Le pacte de sang était son idée. Peut-être commençait-il à se demander si je ne revenais pas à la raison et me méfierais de lui voire m'opposer. J'aimerais dire que c'était le cas, que j'avais des soupçons, mais c'était faux. J'étais bien incapable de le trahir. J'étais si épris, si capturé, que j'étais prêt à tout juste pour le voir, l'entendre soupirer, me serrer dans ses bras et l'embrasser. Lier nos sangs était pour moi la preuve ultime de mon amour, pour lui, c'était afin me neutraliser. Il me savait assez puissant pour l'entraver dans sa quête, et c'était quelque chose qu'il refusait qu'il arrive. Une autre lecture était possible, qui me rassurait parfois lors de mes nuits sans sommeil et désespérément seul. Nous lier par le sang m'empêchait d'intervenir directement contre lui, mais lui interdisait la même chose. Cela était peut être une manière tordue de montrer de l'affection en m'empêchant de risquer de tomber sous ses coups.
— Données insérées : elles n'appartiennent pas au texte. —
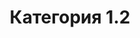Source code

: ---
title: 'Категория 1.2'
published: '2024-05-29'
description: 'Вы перешли на категорию 1.2. Тут вы можете найти более подробную информацию информацию категории 1'
tags: ['next.js','nextjs','static', docs]
nesting: 0-0-1
---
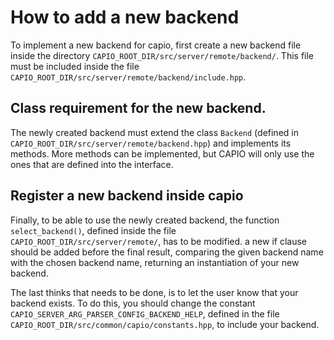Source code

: # How to add a new backend

To implement a new backend for capio, first create a new backend file inside the
directory `CAPIO_ROOT_DIR/src/server/remote/backend/`. This file must be included inside the
file `CAPIO_ROOT_DIR/src/server/remote/backend/include.hpp`.

## Class requirement for the new backend.

The newly created backend must extend the class `Backend` (defined in `CAPIO_ROOT_DIR/src/server/remote/backend.hpp`)
and implements its methods. More methods can be implemented, but CAPIO will only use the ones that are defined
into the interface. 

## Register a new backend inside capio

Finally, to be able to use the newly created backend, the function `select_backend()`, defined inside the file 
`CAPIO_ROOT_DIR/src/server/remote/`, has to be modified. a new if clause should be added before the final result, comparing
the given backend name with the chosen backend name, returning an instantiation of your new backend.

The last thinks that needs to be done, is to let the user know that your backend exists. To do this, you should change
the constant `CAPIO_SERVER_ARG_PARSER_CONFIG_BACKEND_HELP`, defined in the file 
`CAPIO_ROOT_DIR/src/common/capio/constants.hpp`, to include your backend.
Vint alors le jour où tout allait s'effondrer. Je l'ignorais encore. J'ai bien eu le temps d'imaginer ce que j'aurais pu faire si j'avais su ce qui allait se passer. Tout ce que j'aurais pu faire autrement. J'aurais demandé pardon à Abelforth, je lui aurais promis de m'améliorer. J'aurais serrer fort Arianna et je l'aurais rassuré en caressant ses cheveux. J'aurais pu faire tant choses. J'ai tant rêvé de pouvoir réécrire l'histoire. Mais il est impossible de défaire ce qui s'est passé. Je devais absolument payer par ma solitude, ma douleur, mes regrets et mes remords. Jusqu'à la fin et bien plus encore.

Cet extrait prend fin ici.